The capability of the traditional semi-supervised learning (SSL) methods is far from real-world application due to severely biased pseudo-labels caused by (1) class imbalance and (2) class distribution mismatch between labeled and unlabeled data.

This paper addresses such a relatively under-explored problem. First, we propose a general pseudo-labeling framework that class-adaptively blends the semantic pseudo-label from a similarity-based classifier to the linear one from the linear classifier, after making the observation that both types of pseudo-labels have complementary properties in terms of bias. We further introduce a novel semantic alignment loss to establish balanced feature representation to reduce the biased predictions from the classifier. We term the whole framework as Distribution-Aware Semantics-Oriented (DASO) Pseudo-label.

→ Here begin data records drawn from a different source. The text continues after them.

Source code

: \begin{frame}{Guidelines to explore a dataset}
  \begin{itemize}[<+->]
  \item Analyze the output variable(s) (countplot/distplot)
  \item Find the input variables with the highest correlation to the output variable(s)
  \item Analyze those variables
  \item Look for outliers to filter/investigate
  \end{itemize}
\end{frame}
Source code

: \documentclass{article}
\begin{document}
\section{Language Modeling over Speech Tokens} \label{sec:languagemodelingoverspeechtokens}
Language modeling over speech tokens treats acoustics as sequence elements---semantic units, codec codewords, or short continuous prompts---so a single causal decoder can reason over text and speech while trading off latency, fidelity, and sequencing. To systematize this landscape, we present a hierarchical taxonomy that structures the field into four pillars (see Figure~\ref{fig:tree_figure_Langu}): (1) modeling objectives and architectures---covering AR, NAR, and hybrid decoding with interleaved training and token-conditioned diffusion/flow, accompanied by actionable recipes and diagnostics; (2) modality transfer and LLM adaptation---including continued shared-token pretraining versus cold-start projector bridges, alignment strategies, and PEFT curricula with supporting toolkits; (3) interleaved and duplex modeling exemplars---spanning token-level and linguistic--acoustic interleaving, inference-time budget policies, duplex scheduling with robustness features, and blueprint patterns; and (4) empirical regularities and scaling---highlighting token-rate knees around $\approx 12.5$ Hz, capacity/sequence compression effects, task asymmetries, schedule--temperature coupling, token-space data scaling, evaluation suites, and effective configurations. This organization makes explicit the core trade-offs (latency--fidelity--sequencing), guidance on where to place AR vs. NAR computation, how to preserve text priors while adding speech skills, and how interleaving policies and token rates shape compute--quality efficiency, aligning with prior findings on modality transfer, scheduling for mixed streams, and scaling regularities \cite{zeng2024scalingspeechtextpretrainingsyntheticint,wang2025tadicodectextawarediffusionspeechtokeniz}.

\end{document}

We conduct extensive experiments in a wide range of imbalanced benchmarks: CIFAR10/100-LT, STL10-LT, and large-scale long-tailed Semi-Aves with open-set class, and demonstrate that, the proposed DASO framework reliably improves SSL learners with unlabeled data especially when both (1) class imbalance and (2) distribution mismatch dominate.

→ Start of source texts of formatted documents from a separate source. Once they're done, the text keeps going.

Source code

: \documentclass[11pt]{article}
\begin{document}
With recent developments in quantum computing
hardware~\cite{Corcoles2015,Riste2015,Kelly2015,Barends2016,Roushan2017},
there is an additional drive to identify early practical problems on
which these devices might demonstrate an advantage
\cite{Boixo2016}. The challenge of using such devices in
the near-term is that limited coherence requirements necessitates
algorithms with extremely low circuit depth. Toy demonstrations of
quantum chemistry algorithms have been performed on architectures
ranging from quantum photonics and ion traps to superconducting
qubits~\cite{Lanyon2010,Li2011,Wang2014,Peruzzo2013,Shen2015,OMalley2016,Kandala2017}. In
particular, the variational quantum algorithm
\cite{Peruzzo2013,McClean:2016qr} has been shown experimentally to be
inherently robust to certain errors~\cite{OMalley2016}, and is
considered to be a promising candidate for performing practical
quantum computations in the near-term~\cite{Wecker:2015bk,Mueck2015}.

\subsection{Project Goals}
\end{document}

Figure 2: Analysis on recall and precision of pseudo-labels and the corresponding test accuracy obtained from FixMatch, USADTM, and DASO (Ours).

Installation

The code is tested with:

  • CUDA 10.1
  • Python 3.6
  • PyTorch 1.4.0
  • Single Titan Xp GPU (Mem: 12GB)

To install requirements:

(Option 1) Install with conda

#  installing environments via conda
conda create -n daso python=3.6 -y
conda activate daso

# installing required library
conda install pytorch==1.4.0 torchvision==0.5.0 cudatoolkit=10.0 -c pytorch  # pytorch for CUDA 10.0

pip install yacs
pip install future tensorboard

git clone https://github.com/ytaek-oh/daso.git && cd daso

(Option 2) Install with Docker

git clone https://github.com/ytaek-oh/daso.git && cd daso
bash docker/run_docker.sh  # see Dockfile therein if needed.

Code Structure

  • configs/: includes all the pre-defined configuration files for each baseline method and our DASO across all the benchmarks.
  • lib/algorithm/: includes the implementations of each baseline method.
  • lib/config/: holds all the configurations that can be manipulated.

Training

  • As note, each dataset is automatically downloaded to ./data/ when you firstly run the training.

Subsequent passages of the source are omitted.